→ **What the exercise asks**: Would you transcribe exactly the lines below, starting at the one that contains "### Authorization" and ending with the last line, both included? Leave out all other lines.

--- Information shown Enclosed Below ---

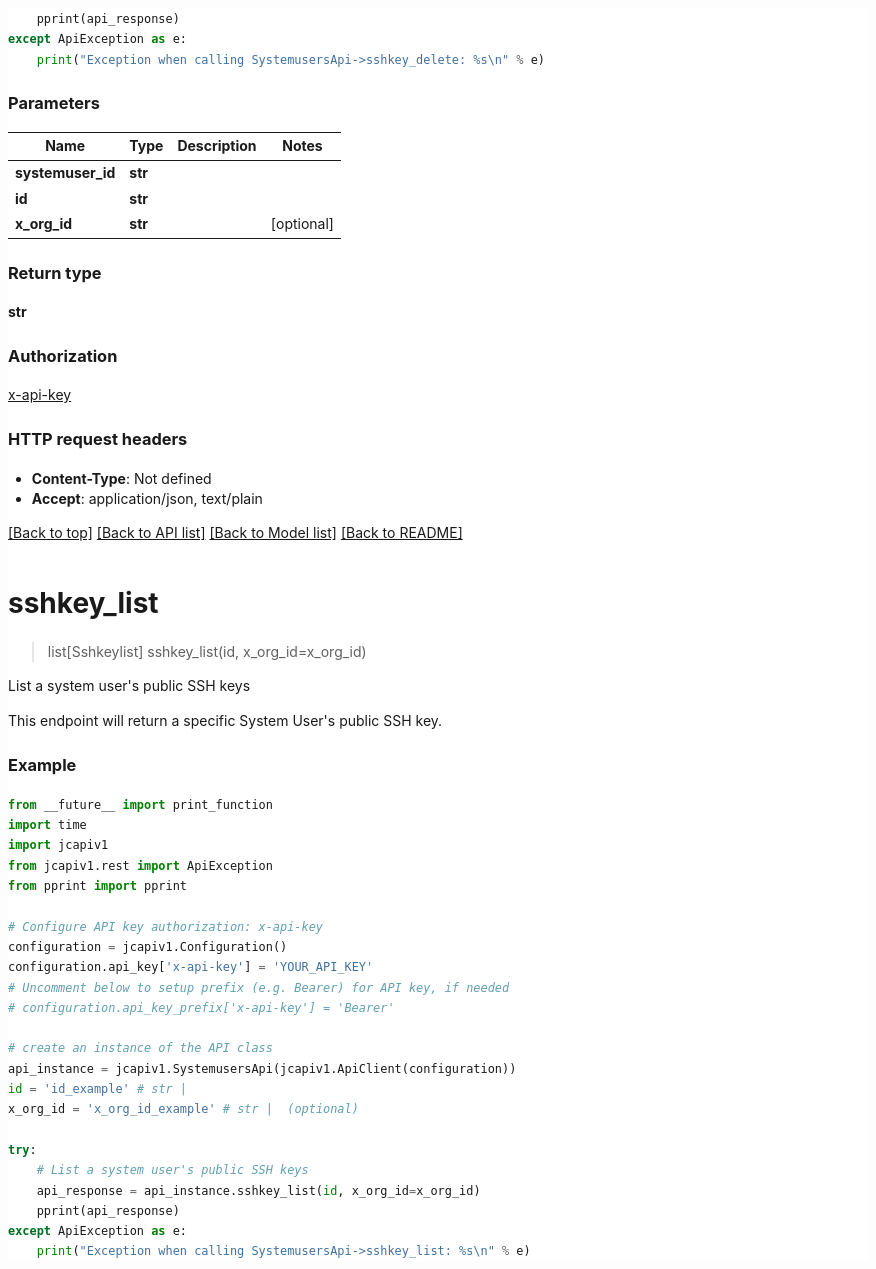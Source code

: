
 ```python
    pprint(api_response)
except ApiException as e:
    print("Exception when calling SystemusersApi->sshkey_delete: %s\n" % e)
```

### Parameters

Name | Type | Description  | Notes
------------- | ------------- | ------------- | -------------
 **systemuser_id** | **str**|  | 
 **id** | **str**|  | 
 **x_org_id** | **str**|  | [optional] 

### Return type

**str**

### Authorization

[x-api-key](../README.md#x-api-key)

### HTTP request headers

 - **Content-Type**: Not defined
 - **Accept**: application/json, text/plain

[[Back to top]](#) [[Back to API list]](../README.md#documentation-for-api-endpoints) [[Back to Model list]](../README.md#documentation-for-models) [[Back to README]](../README.md)

# **sshkey_list**
> list[Sshkeylist] sshkey_list(id, x_org_id=x_org_id)

List a system user's public SSH keys

This endpoint will return a specific System User's public SSH key.

### Example
```python
from __future__ import print_function
import time
import jcapiv1
from jcapiv1.rest import ApiException
from pprint import pprint

# Configure API key authorization: x-api-key
configuration = jcapiv1.Configuration()
configuration.api_key['x-api-key'] = 'YOUR_API_KEY'
# Uncomment below to setup prefix (e.g. Bearer) for API key, if needed
# configuration.api_key_prefix['x-api-key'] = 'Bearer'

# create an instance of the API class
api_instance = jcapiv1.SystemusersApi(jcapiv1.ApiClient(configuration))
id = 'id_example' # str | 
x_org_id = 'x_org_id_example' # str |  (optional)

try:
    # List a system user's public SSH keys
    api_response = api_instance.sshkey_list(id, x_org_id=x_org_id)
    pprint(api_response)
except ApiException as e:
    print("Exception when calling SystemusersApi->sshkey_list: %s\n" % e)
```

--- End of Enclosed Information shown ---

→ **Reply to the exercise**:
### Authorization

[x-api-key](../README.md#x-api-key)

### HTTP request headers

 - **Content-Type**: Not defined
 - **Accept**: application/json, text/plain

[[Back to top]](#) [[Back to API list]](../README.md#documentation-for-api-endpoints) [[Back to Model list]](../README.md#documentation-for-models) [[Back to README]](../README.md)

# **sshkey_list**
> list[Sshkeylist] sshkey_list(id, x_org_id=x_org_id)

List a system user's public SSH keys

This endpoint will return a specific System User's public SSH key.

### Example
```python
from __future__ import print_function
import time
import jcapiv1
from jcapiv1.rest import ApiException
from pprint import pprint

# Configure API key authorization: x-api-key
configuration = jcapiv1.Configuration()
configuration.api_key['x-api-key'] = 'YOUR_API_KEY'
# Uncomment below to setup prefix (e.g. Bearer) for API key, if needed
# configuration.api_key_prefix['x-api-key'] = 'Bearer'

# create an instance of the API class
api_instance = jcapiv1.SystemusersApi(jcapiv1.ApiClient(configuration))
id = 'id_example' # str | 
x_org_id = 'x_org_id_example' # str |  (optional)

try:
    # List a system user's public SSH keys
    api_response = api_instance.sshkey_list(id, x_org_id=x_org_id)
    pprint(api_response)
except ApiException as e:
    print("Exception when calling SystemusersApi->sshkey_list: %s\n" % e)
```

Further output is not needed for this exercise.